Exercise instructions: For the listing below, report all lines that hold the word "DrogonDbException".
= Beginning of Section =
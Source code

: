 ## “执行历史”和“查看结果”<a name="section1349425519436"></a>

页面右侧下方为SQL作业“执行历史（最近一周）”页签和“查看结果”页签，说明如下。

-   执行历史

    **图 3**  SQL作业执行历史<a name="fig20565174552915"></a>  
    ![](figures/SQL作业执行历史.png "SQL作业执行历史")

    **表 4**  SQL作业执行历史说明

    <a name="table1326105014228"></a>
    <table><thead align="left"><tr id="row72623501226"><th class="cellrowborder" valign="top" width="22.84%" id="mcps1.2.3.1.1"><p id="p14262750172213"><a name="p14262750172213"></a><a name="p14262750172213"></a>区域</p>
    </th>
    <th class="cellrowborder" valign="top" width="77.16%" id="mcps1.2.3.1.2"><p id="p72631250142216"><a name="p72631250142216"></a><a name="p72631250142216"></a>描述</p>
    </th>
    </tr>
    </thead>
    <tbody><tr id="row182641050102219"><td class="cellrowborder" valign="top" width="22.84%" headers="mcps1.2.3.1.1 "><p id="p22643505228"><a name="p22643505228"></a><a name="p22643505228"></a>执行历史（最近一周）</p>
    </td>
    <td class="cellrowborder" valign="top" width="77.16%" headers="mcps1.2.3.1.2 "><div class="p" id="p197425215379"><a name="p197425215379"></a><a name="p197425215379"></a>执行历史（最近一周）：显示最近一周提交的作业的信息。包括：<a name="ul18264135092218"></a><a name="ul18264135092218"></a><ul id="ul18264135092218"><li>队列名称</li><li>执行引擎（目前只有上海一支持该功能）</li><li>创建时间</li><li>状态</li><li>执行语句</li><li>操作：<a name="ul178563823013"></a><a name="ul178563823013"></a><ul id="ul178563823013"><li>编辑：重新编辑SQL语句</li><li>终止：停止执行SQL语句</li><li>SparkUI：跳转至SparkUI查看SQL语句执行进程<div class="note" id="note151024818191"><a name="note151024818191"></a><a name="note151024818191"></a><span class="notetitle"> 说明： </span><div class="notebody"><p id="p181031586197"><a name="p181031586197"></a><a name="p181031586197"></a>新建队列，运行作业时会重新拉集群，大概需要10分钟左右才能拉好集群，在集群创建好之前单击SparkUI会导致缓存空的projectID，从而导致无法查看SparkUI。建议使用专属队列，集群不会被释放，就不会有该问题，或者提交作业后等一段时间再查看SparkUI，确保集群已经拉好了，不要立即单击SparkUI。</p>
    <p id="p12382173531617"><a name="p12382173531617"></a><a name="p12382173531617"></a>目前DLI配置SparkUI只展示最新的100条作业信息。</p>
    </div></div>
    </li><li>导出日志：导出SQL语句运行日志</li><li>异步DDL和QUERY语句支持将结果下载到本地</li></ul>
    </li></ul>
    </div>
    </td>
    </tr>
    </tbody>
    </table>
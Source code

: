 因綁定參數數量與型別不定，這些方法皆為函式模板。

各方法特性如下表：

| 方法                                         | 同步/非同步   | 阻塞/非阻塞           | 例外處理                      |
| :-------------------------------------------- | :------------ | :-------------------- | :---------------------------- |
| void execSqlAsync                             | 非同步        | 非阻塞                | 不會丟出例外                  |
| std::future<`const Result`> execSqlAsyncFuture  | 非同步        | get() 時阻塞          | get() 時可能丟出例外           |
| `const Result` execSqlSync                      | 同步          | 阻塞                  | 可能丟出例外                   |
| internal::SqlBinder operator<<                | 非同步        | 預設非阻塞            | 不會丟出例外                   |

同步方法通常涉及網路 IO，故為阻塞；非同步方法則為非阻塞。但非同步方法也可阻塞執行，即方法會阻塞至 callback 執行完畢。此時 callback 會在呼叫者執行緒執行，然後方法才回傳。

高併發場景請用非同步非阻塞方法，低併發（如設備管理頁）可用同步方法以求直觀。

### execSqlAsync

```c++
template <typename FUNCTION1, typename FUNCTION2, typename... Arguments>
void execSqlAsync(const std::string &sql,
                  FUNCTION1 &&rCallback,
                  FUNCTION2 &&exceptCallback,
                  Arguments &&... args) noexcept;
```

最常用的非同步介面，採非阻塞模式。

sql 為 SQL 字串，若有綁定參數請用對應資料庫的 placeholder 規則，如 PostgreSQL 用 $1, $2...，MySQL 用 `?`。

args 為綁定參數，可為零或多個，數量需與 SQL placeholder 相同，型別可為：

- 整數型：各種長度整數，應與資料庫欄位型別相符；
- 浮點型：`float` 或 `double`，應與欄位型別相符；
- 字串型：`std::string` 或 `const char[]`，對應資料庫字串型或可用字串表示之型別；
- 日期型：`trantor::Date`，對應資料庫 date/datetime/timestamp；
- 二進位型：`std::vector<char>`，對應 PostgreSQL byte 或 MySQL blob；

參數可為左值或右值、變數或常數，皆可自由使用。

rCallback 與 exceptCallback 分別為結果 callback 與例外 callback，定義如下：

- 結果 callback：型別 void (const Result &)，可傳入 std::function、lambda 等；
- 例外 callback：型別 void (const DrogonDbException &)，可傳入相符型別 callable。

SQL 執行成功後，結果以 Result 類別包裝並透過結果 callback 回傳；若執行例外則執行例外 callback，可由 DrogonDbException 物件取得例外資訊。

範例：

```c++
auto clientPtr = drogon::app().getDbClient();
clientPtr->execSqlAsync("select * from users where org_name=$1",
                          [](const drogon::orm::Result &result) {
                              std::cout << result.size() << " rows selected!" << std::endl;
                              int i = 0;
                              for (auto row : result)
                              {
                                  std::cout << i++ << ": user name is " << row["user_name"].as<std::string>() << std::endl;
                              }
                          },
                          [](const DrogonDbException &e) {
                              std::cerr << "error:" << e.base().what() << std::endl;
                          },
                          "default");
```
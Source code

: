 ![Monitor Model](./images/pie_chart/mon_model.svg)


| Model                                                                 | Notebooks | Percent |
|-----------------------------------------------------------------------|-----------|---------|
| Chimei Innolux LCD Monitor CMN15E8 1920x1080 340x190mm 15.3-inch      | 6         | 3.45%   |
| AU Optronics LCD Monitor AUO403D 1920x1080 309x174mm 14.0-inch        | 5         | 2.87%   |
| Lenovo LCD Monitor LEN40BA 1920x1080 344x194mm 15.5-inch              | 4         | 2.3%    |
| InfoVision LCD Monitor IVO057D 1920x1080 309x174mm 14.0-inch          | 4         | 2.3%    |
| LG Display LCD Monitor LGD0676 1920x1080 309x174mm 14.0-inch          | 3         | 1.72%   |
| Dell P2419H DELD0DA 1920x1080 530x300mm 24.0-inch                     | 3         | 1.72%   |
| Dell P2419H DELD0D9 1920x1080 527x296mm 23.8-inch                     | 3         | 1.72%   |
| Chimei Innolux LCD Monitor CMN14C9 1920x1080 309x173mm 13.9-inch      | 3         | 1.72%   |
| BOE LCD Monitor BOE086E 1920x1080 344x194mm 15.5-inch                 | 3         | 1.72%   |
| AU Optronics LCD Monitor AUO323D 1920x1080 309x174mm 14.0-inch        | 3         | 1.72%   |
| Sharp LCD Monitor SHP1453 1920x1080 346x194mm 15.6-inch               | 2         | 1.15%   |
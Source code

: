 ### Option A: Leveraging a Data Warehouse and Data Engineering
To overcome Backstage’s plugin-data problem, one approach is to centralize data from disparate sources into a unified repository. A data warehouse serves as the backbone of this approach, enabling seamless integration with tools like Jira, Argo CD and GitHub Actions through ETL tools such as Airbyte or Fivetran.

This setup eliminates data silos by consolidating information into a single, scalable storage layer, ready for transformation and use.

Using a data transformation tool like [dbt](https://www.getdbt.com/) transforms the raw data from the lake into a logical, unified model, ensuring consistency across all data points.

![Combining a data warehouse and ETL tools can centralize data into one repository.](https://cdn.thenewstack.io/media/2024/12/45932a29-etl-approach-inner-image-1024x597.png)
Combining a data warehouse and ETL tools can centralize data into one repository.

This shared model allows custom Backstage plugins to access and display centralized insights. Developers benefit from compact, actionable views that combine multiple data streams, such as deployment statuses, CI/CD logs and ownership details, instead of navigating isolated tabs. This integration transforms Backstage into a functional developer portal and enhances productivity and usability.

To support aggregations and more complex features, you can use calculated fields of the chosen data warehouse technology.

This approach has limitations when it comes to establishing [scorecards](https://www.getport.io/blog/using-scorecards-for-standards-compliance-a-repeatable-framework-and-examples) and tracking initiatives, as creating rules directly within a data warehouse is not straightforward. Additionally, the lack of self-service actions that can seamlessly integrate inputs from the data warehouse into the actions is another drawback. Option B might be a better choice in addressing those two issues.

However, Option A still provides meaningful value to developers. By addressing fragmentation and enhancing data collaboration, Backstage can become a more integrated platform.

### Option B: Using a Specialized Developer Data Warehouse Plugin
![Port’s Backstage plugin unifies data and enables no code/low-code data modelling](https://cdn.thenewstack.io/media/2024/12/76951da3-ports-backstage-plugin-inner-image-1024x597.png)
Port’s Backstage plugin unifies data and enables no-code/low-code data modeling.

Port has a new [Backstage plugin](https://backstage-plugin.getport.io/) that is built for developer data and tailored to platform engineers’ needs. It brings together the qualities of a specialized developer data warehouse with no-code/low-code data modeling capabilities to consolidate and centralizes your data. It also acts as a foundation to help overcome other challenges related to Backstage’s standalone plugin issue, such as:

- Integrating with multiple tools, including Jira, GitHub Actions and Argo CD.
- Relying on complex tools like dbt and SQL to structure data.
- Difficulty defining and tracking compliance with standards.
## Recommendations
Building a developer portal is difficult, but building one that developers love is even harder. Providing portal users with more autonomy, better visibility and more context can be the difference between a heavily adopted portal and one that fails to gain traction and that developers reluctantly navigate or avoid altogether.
= End of Section =
Written solution:
- 例外 callback：型別 void (const DrogonDbException &)，可傳入相符型別 callable。
SQL 執行成功後，結果以 Result 類別包裝並透過結果 callback 回傳；若執行例外則執行例外 callback，可由 DrogonDbException 物件取得例外資訊。
                          [](const DrogonDbException &e) {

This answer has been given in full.